In the event of a Change in Control, the Surviving Corporation or the Parent
Corporation, if applicable, may assume, continue or substitute for the Option
on substantially the same terms and conditions (which may include the right to
acquire the same consideration paid to the stockholders of the Company pursuant
to the Change in Control). In the event of a Change in Control, to the extent
the Surviving Corporation or the Parent Corporation, if applicable, does not
assume, continue or substitute for the Option on substantially the same terms
and conditions (which may include settlement in the common stock of the Surviving
Corporation or the Parent Corporation), the Option shall (i) become fully
vested and exercisable immediately prior to the Change in Control if the
Grantee is then a Director or, if applicable, an Employee, and (ii) terminate
on the date of the Change in Control. In the event of a Change in Control, to
the extent the Surviving Corporation or the Parent Corporation, if applicable, assumes
or substitutes for the Option on substantially the same terms and conditions
(which may include providing for settlement in the common stock of the Surviving
Corporation or the Parent Corporation), if within 24 months following the date
of the Change in Control the Grantee ceases to be a Director for any reason,
the Option shall become fully vested and exercisable, and may be exercised by
the Grantee at any time until the first anniversary of the date the Grantee
ceases to be a Director or the end of the term of the Option pursuant to
Section 3, whichever is earlier. For purposes of this paragraph (a) if the Company
is the Surviving Corporation or the Parent Corporation, if applicable, it shall
be deemed to have assumed the Option unless it takes explicit action to the
contrary.

 

Notwithstanding the
foregoing, if on the date of the Change in Control the Fair Market Value of one
Share is less than the Exercise Price, then the Option shall terminate as of
the date of the Change in Control, except as otherwise determined by the
Committee.

 

(b)  Effect of Corporate Transaction on Option.
In the event of a Corporate Transaction that is not a Change in Control, any
surviving corporation or acquiring corporation (or the surviving or acquiring
corporation’s parent company) may assume, continue or substitute for the Option
on substantially the same terms and conditions (which may include the right to
acquire the same consideration paid to the stockholders of the Company pursuant
to the Corporate Transaction).

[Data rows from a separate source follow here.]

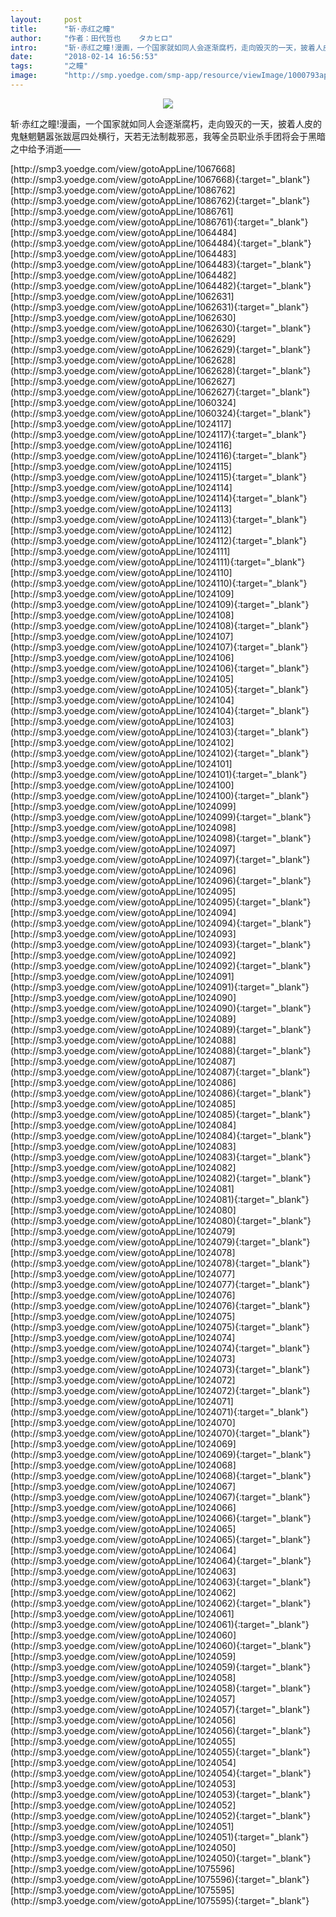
```yaml
---
layout:     post
title:      "斩·赤红之瞳"
author:     "作者：田代哲也    タカヒロ"
intro:      "斩·赤红之瞳!漫画，一个国家就如同人会逐渐腐朽，走向毁灭的一天，披着人皮的鬼魅魍魉嚣张跋扈四处横行，天若无法制裁邪恶，我等全员职业杀手团将会于黑暗之中给予消逝——"
date:       "2018-02-14 16:56:53"
tags:       "之瞳"
image:      "http://smp.yoedge.com/smp-app/resource/viewImage/1000793appline.png"
---
```

<div style="text-align: center">
<p><img src="http://smp.yoedge.com/smp-app/resource/viewImage/1000793appline.png"/></p>
</div>
<p class="post-meta">
<span>斩·赤红之瞳!漫画，一个国家就如同人会逐渐腐朽，走向毁灭的一天，披着人皮的鬼魅魍魉嚣张跋扈四处横行，天若无法制裁邪恶，我等全员职业杀手团将会于黑暗之中给予消逝——</span>
</p>
[http://smp3.yoedge.com/view/gotoAppLine/1067668](http://smp3.yoedge.com/view/gotoAppLine/1067668){:target="_blank"}
[http://smp3.yoedge.com/view/gotoAppLine/1086762](http://smp3.yoedge.com/view/gotoAppLine/1086762){:target="_blank"}
[http://smp3.yoedge.com/view/gotoAppLine/1086761](http://smp3.yoedge.com/view/gotoAppLine/1086761){:target="_blank"}
[http://smp3.yoedge.com/view/gotoAppLine/1064484](http://smp3.yoedge.com/view/gotoAppLine/1064484){:target="_blank"}
[http://smp3.yoedge.com/view/gotoAppLine/1064483](http://smp3.yoedge.com/view/gotoAppLine/1064483){:target="_blank"}
[http://smp3.yoedge.com/view/gotoAppLine/1064482](http://smp3.yoedge.com/view/gotoAppLine/1064482){:target="_blank"}
[http://smp3.yoedge.com/view/gotoAppLine/1062631](http://smp3.yoedge.com/view/gotoAppLine/1062631){:target="_blank"}
[http://smp3.yoedge.com/view/gotoAppLine/1062630](http://smp3.yoedge.com/view/gotoAppLine/1062630){:target="_blank"}
[http://smp3.yoedge.com/view/gotoAppLine/1062629](http://smp3.yoedge.com/view/gotoAppLine/1062629){:target="_blank"}
[http://smp3.yoedge.com/view/gotoAppLine/1062628](http://smp3.yoedge.com/view/gotoAppLine/1062628){:target="_blank"}
[http://smp3.yoedge.com/view/gotoAppLine/1062627](http://smp3.yoedge.com/view/gotoAppLine/1062627){:target="_blank"}
[http://smp3.yoedge.com/view/gotoAppLine/1060324](http://smp3.yoedge.com/view/gotoAppLine/1060324){:target="_blank"}
[http://smp3.yoedge.com/view/gotoAppLine/1024117](http://smp3.yoedge.com/view/gotoAppLine/1024117){:target="_blank"}
[http://smp3.yoedge.com/view/gotoAppLine/1024116](http://smp3.yoedge.com/view/gotoAppLine/1024116){:target="_blank"}
[http://smp3.yoedge.com/view/gotoAppLine/1024115](http://smp3.yoedge.com/view/gotoAppLine/1024115){:target="_blank"}
[http://smp3.yoedge.com/view/gotoAppLine/1024114](http://smp3.yoedge.com/view/gotoAppLine/1024114){:target="_blank"}
[http://smp3.yoedge.com/view/gotoAppLine/1024113](http://smp3.yoedge.com/view/gotoAppLine/1024113){:target="_blank"}
[http://smp3.yoedge.com/view/gotoAppLine/1024112](http://smp3.yoedge.com/view/gotoAppLine/1024112){:target="_blank"}
[http://smp3.yoedge.com/view/gotoAppLine/1024111](http://smp3.yoedge.com/view/gotoAppLine/1024111){:target="_blank"}
[http://smp3.yoedge.com/view/gotoAppLine/1024110](http://smp3.yoedge.com/view/gotoAppLine/1024110){:target="_blank"}
[http://smp3.yoedge.com/view/gotoAppLine/1024109](http://smp3.yoedge.com/view/gotoAppLine/1024109){:target="_blank"}
[http://smp3.yoedge.com/view/gotoAppLine/1024108](http://smp3.yoedge.com/view/gotoAppLine/1024108){:target="_blank"}
[http://smp3.yoedge.com/view/gotoAppLine/1024107](http://smp3.yoedge.com/view/gotoAppLine/1024107){:target="_blank"}
[http://smp3.yoedge.com/view/gotoAppLine/1024106](http://smp3.yoedge.com/view/gotoAppLine/1024106){:target="_blank"}
[http://smp3.yoedge.com/view/gotoAppLine/1024105](http://smp3.yoedge.com/view/gotoAppLine/1024105){:target="_blank"}
[http://smp3.yoedge.com/view/gotoAppLine/1024104](http://smp3.yoedge.com/view/gotoAppLine/1024104){:target="_blank"}
[http://smp3.yoedge.com/view/gotoAppLine/1024103](http://smp3.yoedge.com/view/gotoAppLine/1024103){:target="_blank"}
[http://smp3.yoedge.com/view/gotoAppLine/1024102](http://smp3.yoedge.com/view/gotoAppLine/1024102){:target="_blank"}
[http://smp3.yoedge.com/view/gotoAppLine/1024101](http://smp3.yoedge.com/view/gotoAppLine/1024101){:target="_blank"}
[http://smp3.yoedge.com/view/gotoAppLine/1024100](http://smp3.yoedge.com/view/gotoAppLine/1024100){:target="_blank"}
[http://smp3.yoedge.com/view/gotoAppLine/1024099](http://smp3.yoedge.com/view/gotoAppLine/1024099){:target="_blank"}
[http://smp3.yoedge.com/view/gotoAppLine/1024098](http://smp3.yoedge.com/view/gotoAppLine/1024098){:target="_blank"}
[http://smp3.yoedge.com/view/gotoAppLine/1024097](http://smp3.yoedge.com/view/gotoAppLine/1024097){:target="_blank"}
[http://smp3.yoedge.com/view/gotoAppLine/1024096](http://smp3.yoedge.com/view/gotoAppLine/1024096){:target="_blank"}
[http://smp3.yoedge.com/view/gotoAppLine/1024095](http://smp3.yoedge.com/view/gotoAppLine/1024095){:target="_blank"}
[http://smp3.yoedge.com/view/gotoAppLine/1024094](http://smp3.yoedge.com/view/gotoAppLine/1024094){:target="_blank"}
[http://smp3.yoedge.com/view/gotoAppLine/1024093](http://smp3.yoedge.com/view/gotoAppLine/1024093){:target="_blank"}
[http://smp3.yoedge.com/view/gotoAppLine/1024092](http://smp3.yoedge.com/view/gotoAppLine/1024092){:target="_blank"}
[http://smp3.yoedge.com/view/gotoAppLine/1024091](http://smp3.yoedge.com/view/gotoAppLine/1024091){:target="_blank"}
[http://smp3.yoedge.com/view/gotoAppLine/1024090](http://smp3.yoedge.com/view/gotoAppLine/1024090){:target="_blank"}
[http://smp3.yoedge.com/view/gotoAppLine/1024089](http://smp3.yoedge.com/view/gotoAppLine/1024089){:target="_blank"}
[http://smp3.yoedge.com/view/gotoAppLine/1024088](http://smp3.yoedge.com/view/gotoAppLine/1024088){:target="_blank"}
[http://smp3.yoedge.com/view/gotoAppLine/1024087](http://smp3.yoedge.com/view/gotoAppLine/1024087){:target="_blank"}
[http://smp3.yoedge.com/view/gotoAppLine/1024086](http://smp3.yoedge.com/view/gotoAppLine/1024086){:target="_blank"}
[http://smp3.yoedge.com/view/gotoAppLine/1024085](http://smp3.yoedge.com/view/gotoAppLine/1024085){:target="_blank"}
[http://smp3.yoedge.com/view/gotoAppLine/1024084](http://smp3.yoedge.com/view/gotoAppLine/1024084){:target="_blank"}
[http://smp3.yoedge.com/view/gotoAppLine/1024083](http://smp3.yoedge.com/view/gotoAppLine/1024083){:target="_blank"}
[http://smp3.yoedge.com/view/gotoAppLine/1024082](http://smp3.yoedge.com/view/gotoAppLine/1024082){:target="_blank"}
[http://smp3.yoedge.com/view/gotoAppLine/1024081](http://smp3.yoedge.com/view/gotoAppLine/1024081){:target="_blank"}
[http://smp3.yoedge.com/view/gotoAppLine/1024080](http://smp3.yoedge.com/view/gotoAppLine/1024080){:target="_blank"}
[http://smp3.yoedge.com/view/gotoAppLine/1024079](http://smp3.yoedge.com/view/gotoAppLine/1024079){:target="_blank"}
[http://smp3.yoedge.com/view/gotoAppLine/1024078](http://smp3.yoedge.com/view/gotoAppLine/1024078){:target="_blank"}
[http://smp3.yoedge.com/view/gotoAppLine/1024077](http://smp3.yoedge.com/view/gotoAppLine/1024077){:target="_blank"}
[http://smp3.yoedge.com/view/gotoAppLine/1024076](http://smp3.yoedge.com/view/gotoAppLine/1024076){:target="_blank"}
[http://smp3.yoedge.com/view/gotoAppLine/1024075](http://smp3.yoedge.com/view/gotoAppLine/1024075){:target="_blank"}
[http://smp3.yoedge.com/view/gotoAppLine/1024074](http://smp3.yoedge.com/view/gotoAppLine/1024074){:target="_blank"}
[http://smp3.yoedge.com/view/gotoAppLine/1024073](http://smp3.yoedge.com/view/gotoAppLine/1024073){:target="_blank"}
[http://smp3.yoedge.com/view/gotoAppLine/1024072](http://smp3.yoedge.com/view/gotoAppLine/1024072){:target="_blank"}
[http://smp3.yoedge.com/view/gotoAppLine/1024071](http://smp3.yoedge.com/view/gotoAppLine/1024071){:target="_blank"}
[http://smp3.yoedge.com/view/gotoAppLine/1024070](http://smp3.yoedge.com/view/gotoAppLine/1024070){:target="_blank"}
[http://smp3.yoedge.com/view/gotoAppLine/1024069](http://smp3.yoedge.com/view/gotoAppLine/1024069){:target="_blank"}
[http://smp3.yoedge.com/view/gotoAppLine/1024068](http://smp3.yoedge.com/view/gotoAppLine/1024068){:target="_blank"}
[http://smp3.yoedge.com/view/gotoAppLine/1024067](http://smp3.yoedge.com/view/gotoAppLine/1024067){:target="_blank"}
[http://smp3.yoedge.com/view/gotoAppLine/1024066](http://smp3.yoedge.com/view/gotoAppLine/1024066){:target="_blank"}
[http://smp3.yoedge.com/view/gotoAppLine/1024065](http://smp3.yoedge.com/view/gotoAppLine/1024065){:target="_blank"}
[http://smp3.yoedge.com/view/gotoAppLine/1024064](http://smp3.yoedge.com/view/gotoAppLine/1024064){:target="_blank"}
[http://smp3.yoedge.com/view/gotoAppLine/1024063](http://smp3.yoedge.com/view/gotoAppLine/1024063){:target="_blank"}
[http://smp3.yoedge.com/view/gotoAppLine/1024062](http://smp3.yoedge.com/view/gotoAppLine/1024062){:target="_blank"}
[http://smp3.yoedge.com/view/gotoAppLine/1024061](http://smp3.yoedge.com/view/gotoAppLine/1024061){:target="_blank"}
[http://smp3.yoedge.com/view/gotoAppLine/1024060](http://smp3.yoedge.com/view/gotoAppLine/1024060){:target="_blank"}
[http://smp3.yoedge.com/view/gotoAppLine/1024059](http://smp3.yoedge.com/view/gotoAppLine/1024059){:target="_blank"}
[http://smp3.yoedge.com/view/gotoAppLine/1024058](http://smp3.yoedge.com/view/gotoAppLine/1024058){:target="_blank"}
[http://smp3.yoedge.com/view/gotoAppLine/1024057](http://smp3.yoedge.com/view/gotoAppLine/1024057){:target="_blank"}
[http://smp3.yoedge.com/view/gotoAppLine/1024056](http://smp3.yoedge.com/view/gotoAppLine/1024056){:target="_blank"}
[http://smp3.yoedge.com/view/gotoAppLine/1024055](http://smp3.yoedge.com/view/gotoAppLine/1024055){:target="_blank"}
[http://smp3.yoedge.com/view/gotoAppLine/1024054](http://smp3.yoedge.com/view/gotoAppLine/1024054){:target="_blank"}
[http://smp3.yoedge.com/view/gotoAppLine/1024053](http://smp3.yoedge.com/view/gotoAppLine/1024053){:target="_blank"}
[http://smp3.yoedge.com/view/gotoAppLine/1024052](http://smp3.yoedge.com/view/gotoAppLine/1024052){:target="_blank"}
[http://smp3.yoedge.com/view/gotoAppLine/1024051](http://smp3.yoedge.com/view/gotoAppLine/1024051){:target="_blank"}
[http://smp3.yoedge.com/view/gotoAppLine/1024050](http://smp3.yoedge.com/view/gotoAppLine/1024050){:target="_blank"}
[http://smp3.yoedge.com/view/gotoAppLine/1075596](http://smp3.yoedge.com/view/gotoAppLine/1075596){:target="_blank"}
[http://smp3.yoedge.com/view/gotoAppLine/1075595](http://smp3.yoedge.com/view/gotoAppLine/1075595){:target="_blank"}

In the event of a Corporate Transaction that is
not a Change in Control, then notwithstanding Section 11 of the Plan and
paragraph (a) of this Section, to the extent that the surviving corporation or
acquiring corporation (or its parent company) does not assume, continue or
substitute for the Option on substantially the same terms and conditions (which
may include the right to acquire the same consideration paid to the
stockholders of the Company pursuant to the Corporate Transaction), then the
Option shall (i) become fully vested and exercisable immediately prior to the Corporate Transaction if the Grantee is then
an Employee or, if applicable, a Director, and (ii) terminate on the date of
the Corporate Transaction.

 

For purposes of this
Agreement, “Corporate Transaction” means (i) the consummation of a merger,
consolidation or similar transaction following which the Company is not the
surviving corporation; or (ii) the consummation of a merger, consolidation or
similar transaction following which the Company is the surviving corporation
but the Shares outstanding immediately preceding the merger, consolidation or
similar transaction are converted or exchanged by virtue

 

3

 

of the merger, consolidation or similar
transaction into other property, whether in the form of securities, cash or
otherwise. Notwithstanding the foregoing, a “Corporate Transaction” shall not
include a transaction that is effected exclusively for the purpose of changing
the domicile of the Company.

 

(c)  Other Agreement or Plan. The
provisions of this Section (including the definition of Cause), shall be
superseded by the specific provisions, if any, of a written service agreement between
the Grantee and the Company, or change in control severance agreement or plan
covering the Grantee, to the extent such a provision in such other agreement or
plan provides a greater benefit to the Grantee.

 

8. Miscellaneous.

 

(a)  No Rights of Stockholder. The Grantee
shall not have any of the rights of a stockholder with respect to the Shares subject
to this Option until such Shares have been issued upon the due exercise of the
Option.

 

(b)  Nontransferability of Option. Except
to the extent and under such terms and conditions as determined by the
Committee, the Option shall be nontransferable otherwise than by will or the
laws of descent and distribution, and during the lifetime of the Grantee, the
Option may be exercised only by the Grantee or, during the period the Grantee
is under a legal disability, by the Grantee’s guardian or legal representative.
Notwithstanding the foregoing, the Grantee may, by delivering written notice to
the Company, in a form provided by or otherwise satisfactory to the Company,
designate a third party who, in the event of the Grantee’s death, shall
thereafter be entitled to exercise the Option.

 

(c)  Severability. If any provision of this
Agreement shall be held unlawful or otherwise invalid or unenforceable in whole
or in part by a court of competent jurisdiction, such provision shall (i) be
deemed limited to the extent that such court of competent jurisdiction deems it
lawful, valid and/or enforceable and as so limited shall remain in full force
and effect, and (ii) not affect any other provision of this Agreement or part
thereof, each of which shall remain in full force and effect.

 

(d)  Governing Law. This Agreement shall be
governed by, and interpreted in accordance with, the laws of the State of Delaware,
other than its conflict of laws principles.

 

(e)  Headings. The headings in this
Agreement are for reference purposes only and shall not affect the meaning or
interpretation of this Agreement.

 

(f)  Notices. All notices required or permitted
under this Agreement shall be in
writing and shall be sufficiently made or given if hand delivered or mailed by
registered or certified mail, postage prepaid. Notice by mail shall be deemed
delivered on the date on which it is postmarked.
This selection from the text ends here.